Attention Check Items File Format
Create a JSON file with your attention check items:
[
{
"id": "attn_001",
"text": "Please select 'Positive' for this item to verify you are reading carefully.",
"expected_answer": {
"sentiment": "positive"
}
},
{
"id": "attn_002",
"text": "This is a test item. The correct answer is 'Negative'. Please select it now.",
"expected_answer": {
"sentiment": "negative"
}
}
]
Fields:
- id (required): Unique identifier for the attention check
- text (required): The text to display to annotators
- expected_answer (required): Dictionary mapping schema names to expected values
How It Works
- Attention check items are loaded at server startup
- Based on
frequencyorprobability, checks are injected into the annotation flow - When an annotator submits a response, it's compared to the expected answer
- Failures are tracked per-user
- Warnings and blocks are triggered at configured thresholds
Admin Dashboard
View attention check statistics in the admin dashboard at /admin:
- Overall pass/fail rates
- Per-annotator statistics
- Individual failure history
Gold Standards
Gold standards are expert-labeled items used to measure annotator accuracy. By default, gold standards are silent - results are recorded for admin review in the dashboard, but annotators don't see feedback. This allows you to track quality without influencing annotator behavior.
Configuration
gold_standards:
enabled: true
# Path to JSON file containing gold standard items
items_file: "gold_standards.json"
# How to use gold standards
mode: "mixed" # Options: training, mixed, separate
# - training: Show only during training phase
# - mixed: Mix into regular annotation (silent tracking)

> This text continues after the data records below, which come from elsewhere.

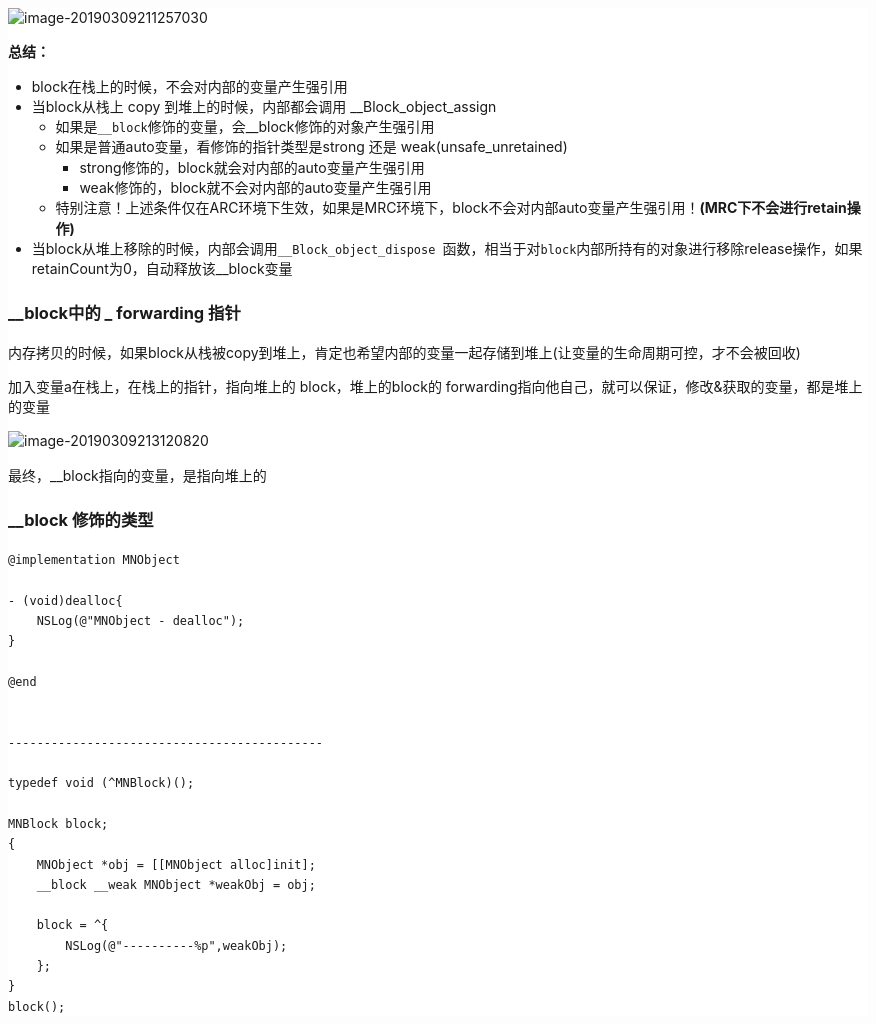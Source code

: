 ![image-20190309211257030](https://github.com/miniLV/github_images_miniLV/tree/master/juejin/16fd041c303af7ee?raw=true)

**总结：**

- block在栈上的时候，不会对内部的变量产生强引用
- 当block从栈上 copy 到堆上的时候，内部都会调用 __Block_object_assign
  - 如果是`__block`修饰的变量，会__block修饰的对象产生强引用
  - 如果是普通auto变量，看修饰的指针类型是strong 还是 weak(unsafe_unretained)
    - strong修饰的，block就会对内部的auto变量产生强引用
    - weak修饰的，block就不会对内部的auto变量产生强引用
  - 特别注意！上述条件仅在ARC环境下生效，如果是MRC环境下，block不会对内部auto变量产生强引用！**(MRC下不会进行retain操作)**
- 当block从堆上移除的时候，内部会调用`__Block_object_dispose `函数，相当于对`block`内部所持有的对象进行移除release操作，如果retainCount为0，自动释放该__block变量



### __block中的 _ forwarding 指针

内存拷贝的时候，如果block从栈被copy到堆上，肯定也希望内部的变量一起存储到堆上(让变量的生命周期可控，才不会被回收)



加入变量a在栈上，在栈上的指针，指向堆上的 block，堆上的block的 forwarding指向他自己，就可以保证，修改&获取的变量，都是堆上的变量

![image-20190309213120820](https://github.com/miniLV/github_images_miniLV/tree/master/juejin/16fd041c38a0d8fc?raw=true)

最终，__block指向的变量，是指向堆上的



### __block 修饰的类型



```
@implementation MNObject

- (void)dealloc{
    NSLog(@"MNObject - dealloc");
}

@end


--------------------------------------------

typedef void (^MNBlock)();

MNBlock block;
{
    MNObject *obj = [[MNObject alloc]init];
    __block __weak MNObject *weakObj = obj;
    
    block = ^{
        NSLog(@"----------%p",weakObj);
    };
}
block();

```
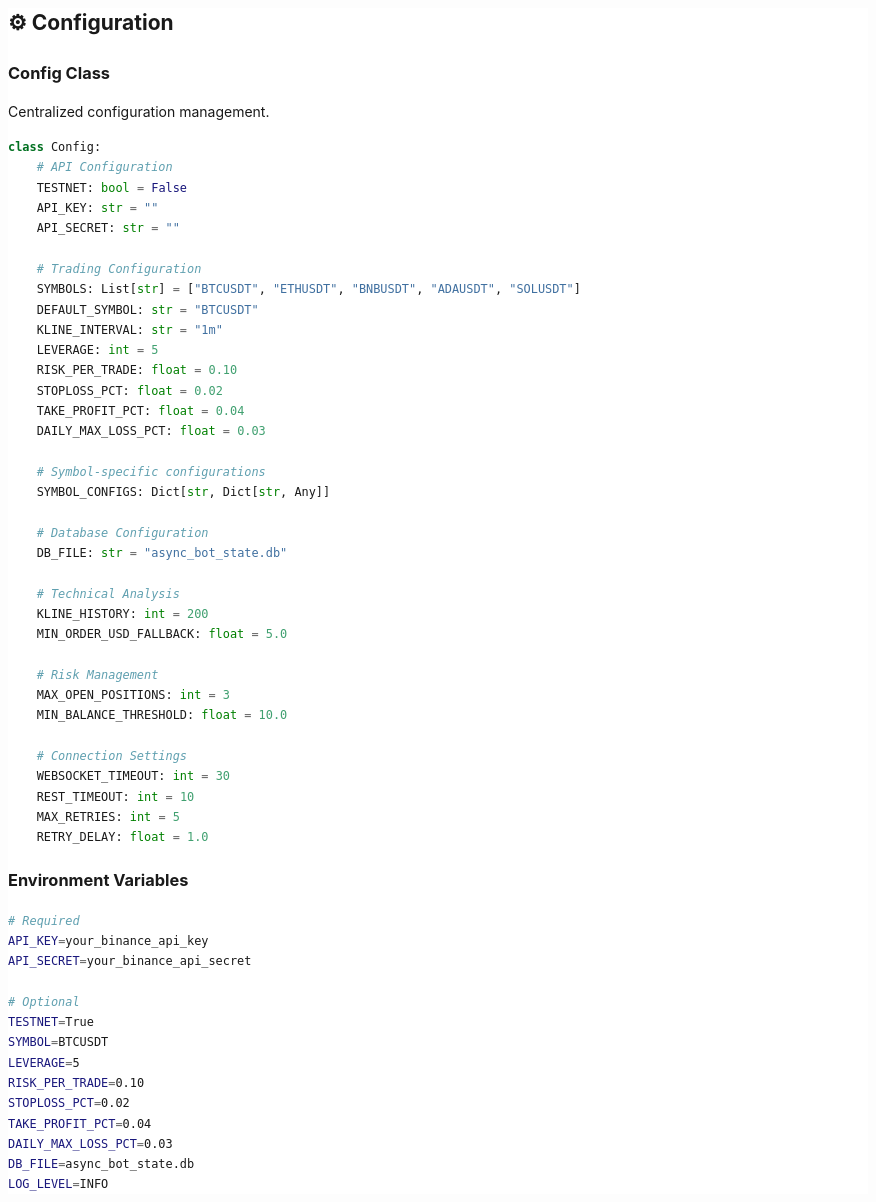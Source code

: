 ## ⚙️ Configuration

### Config Class

Centralized configuration management.

```python
class Config:
    # API Configuration
    TESTNET: bool = False
    API_KEY: str = ""
    API_SECRET: str = ""
    
    # Trading Configuration
    SYMBOLS: List[str] = ["BTCUSDT", "ETHUSDT", "BNBUSDT", "ADAUSDT", "SOLUSDT"]
    DEFAULT_SYMBOL: str = "BTCUSDT"
    KLINE_INTERVAL: str = "1m"
    LEVERAGE: int = 5
    RISK_PER_TRADE: float = 0.10
    STOPLOSS_PCT: float = 0.02
    TAKE_PROFIT_PCT: float = 0.04
    DAILY_MAX_LOSS_PCT: float = 0.03
    
    # Symbol-specific configurations
    SYMBOL_CONFIGS: Dict[str, Dict[str, Any]]
    
    # Database Configuration
    DB_FILE: str = "async_bot_state.db"
    
    # Technical Analysis
    KLINE_HISTORY: int = 200
    MIN_ORDER_USD_FALLBACK: float = 5.0
    
    # Risk Management
    MAX_OPEN_POSITIONS: int = 3
    MIN_BALANCE_THRESHOLD: float = 10.0
    
    # Connection Settings
    WEBSOCKET_TIMEOUT: int = 30
    REST_TIMEOUT: int = 10
    MAX_RETRIES: int = 5
    RETRY_DELAY: float = 1.0
```

### Environment Variables

```bash
# Required
API_KEY=your_binance_api_key
API_SECRET=your_binance_api_secret

# Optional
TESTNET=True
SYMBOL=BTCUSDT
LEVERAGE=5
RISK_PER_TRADE=0.10
STOPLOSS_PCT=0.02
TAKE_PROFIT_PCT=0.04
DAILY_MAX_LOSS_PCT=0.03
DB_FILE=async_bot_state.db
LOG_LEVEL=INFO
```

# - separate: Dedicated evaluation phase
# For mixed mode, how often to inject
frequency: 20 # Insert one every 20 items
# Accuracy requirements (tracked in admin dashboard)
accuracy:
min_threshold: 0.7 # Minimum required accuracy (70%)
evaluation_count: 10 # Evaluate after this many gold items
# Feedback settings (disabled by default for silent tracking)
# Enable for training scenarios where you want to give annotators feedback
feedback:
show_correct_answer: false # Show correct answer after submission
show_explanation: false # Show explanation if provided
# Auto-promotion: items become gold standards when annotators agree
auto_promote:
enabled: true
min_annotators: 3 # Minimum annotators before checking
agreement_threshold: 1.0 # 1.0 = unanimous, 0.8 = 80% agree
Gold Standard Items File Format
[
{
"id": "gold_001",
"text": "The service was absolutely terrible and I will never return.",
"gold_label": {
"sentiment": "negative"
},
"explanation": "Strong negative language ('absolutely terrible', 'never return') clearly indicates negative sentiment.",
"difficulty": "easy"
},
{
"id": "gold_002",
"text": "The food was okay but nothing special.",
"gold_label": {
"sentiment": "neutral"
},
"explanation": "Mixed signals balance to neutral sentiment.",
"difficulty": "medium"
}
]
Fields:
- id (required): Unique identifier
- text (required): The text to display
- gold_label (required): Dictionary with correct annotations
- explanation (optional): Explanation shown to annotators
- difficulty (optional): Metadata for analysis
Feedback Display
After submitting a gold standard item, annotators see:
- Whether their answer was correct or incorrect
- The correct answer (if show_correct_answer: true)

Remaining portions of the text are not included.